Let $X$ be connected and locally connected. Let $f:X\to [0,1]$ be bijective continuous function, then $X$ is homeomorphic to $[0,1]$ Let $X$ be connected and locally connected. Let $f:X\to [0,1]$ be continuous and bijective function, then $X$, $[0,1]$ are homeomorphic.
My attempt
Let $A\subset X$ be non-empty open set, let's see f(A) is open. 
we take $y\in f(A)$, then there exist $x\in A$ such that $f(x)=y$ ($f$ bijective).
By hypothesis $X$ is locally connected then exist $V\subset X$ open connected set such that $x\in V\subset A$, by continuity $f(V)$ is connected and $y\in f(V)\subset f(A)\subset  [0,1]$, thus $f(V)$ is an interval, then I think that is enough to prove that $f(V)$ is not of the form $[a,b]$, $[a,b)$, $(a,b]$ for $a>0$, $b<1$
 But I don't know how to prove it.
thanks in advance
 A: Let $I'$ the space with underlying set $I = [0,1]$ and topology $\mathfrak{T}_f = \{ f(U) \mid U \text{ open in } X \}$ (note that this is in fact a topology on $I$ because $f$ is a bijection). Then $f : X \to I'$ is a homeomorphism and the identity map $id : I' \to I$ is continuous which means that $\mathfrak{T}_f$ is finer than the standard topology $\mathfrak{T}$. We have to show that $\mathfrak{T}_f = \mathfrak{T}$.

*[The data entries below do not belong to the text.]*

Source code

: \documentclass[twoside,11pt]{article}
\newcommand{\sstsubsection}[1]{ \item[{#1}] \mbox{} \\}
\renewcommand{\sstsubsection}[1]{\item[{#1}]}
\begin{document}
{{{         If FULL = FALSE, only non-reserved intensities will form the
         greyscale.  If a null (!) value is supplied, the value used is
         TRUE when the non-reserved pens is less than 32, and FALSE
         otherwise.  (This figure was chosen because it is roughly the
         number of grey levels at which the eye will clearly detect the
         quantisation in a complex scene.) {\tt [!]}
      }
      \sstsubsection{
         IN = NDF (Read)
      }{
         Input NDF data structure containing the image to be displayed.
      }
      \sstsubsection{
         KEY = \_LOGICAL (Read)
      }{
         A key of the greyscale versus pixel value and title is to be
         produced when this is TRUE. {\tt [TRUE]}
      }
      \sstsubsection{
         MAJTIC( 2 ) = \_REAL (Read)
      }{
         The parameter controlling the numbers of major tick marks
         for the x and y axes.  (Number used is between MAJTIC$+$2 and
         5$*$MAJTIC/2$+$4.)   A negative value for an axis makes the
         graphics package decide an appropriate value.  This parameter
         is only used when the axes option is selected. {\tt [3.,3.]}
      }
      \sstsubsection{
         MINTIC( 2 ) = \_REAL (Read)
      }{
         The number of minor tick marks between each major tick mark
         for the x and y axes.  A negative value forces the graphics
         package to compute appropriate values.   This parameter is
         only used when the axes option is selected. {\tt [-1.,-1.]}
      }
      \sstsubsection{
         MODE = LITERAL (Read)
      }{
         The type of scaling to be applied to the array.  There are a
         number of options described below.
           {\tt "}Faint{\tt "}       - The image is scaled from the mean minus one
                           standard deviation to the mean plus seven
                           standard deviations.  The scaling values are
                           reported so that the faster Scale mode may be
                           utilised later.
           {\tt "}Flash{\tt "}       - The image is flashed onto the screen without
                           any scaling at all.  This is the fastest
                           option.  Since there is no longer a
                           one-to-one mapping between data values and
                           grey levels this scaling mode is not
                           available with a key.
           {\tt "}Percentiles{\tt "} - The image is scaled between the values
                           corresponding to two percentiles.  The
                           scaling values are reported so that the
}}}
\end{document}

Since $I'$ is locally connected, the connected open sets of $\mathfrak{T}_f$ form a base of $\mathfrak{T}_f$. Hence it suffices to show that each connected open set of $\mathfrak{T}_f$ belongs $\mathfrak{T}$.
So let $B$ be a connected open set of $\mathfrak{T}_f$. We have $B = id(B)$ connected in $I$, thus each $B$ is an interval. All intervals of the form $[0,1]$, $[0,a)$ with $0 < a \le 1$, $(a,b)$ with $0 \le a < b \le 1$ and $(a,1]$ with $0 \le a < 1$ belong to $\mathfrak{T}$. So let us consider whether other intervals can be open in $I'$.
1) $B = [a,b]$ with $0 \le a \le b \le 1$ and $\lvert b - a \rvert < 1$.
If it were open, then $V = ((-1,a) \cup (b, 2)) \cap [0,1]$ would be a nonempty open set in $\mathfrak{T }\subset \mathfrak{T}_f$ and $B, V$ would be a decomposition of $I'$ into nonempty disjoint open sets which is impossible. Hence $B$ cannot be open in $I'$.
2) $B = [a,b)$ with $0 < a < b \le 1$.
If it were open, then $B \cup (a,1] = [a,1]$ would be open in $I'$ which is impossible by 1).
3) $B = (a,b]$ with $0 \le a < b < 1$.
If it were open, then $B \cup [0,b) = [0,b]$ would be open in $I'$ which is impossible by 1).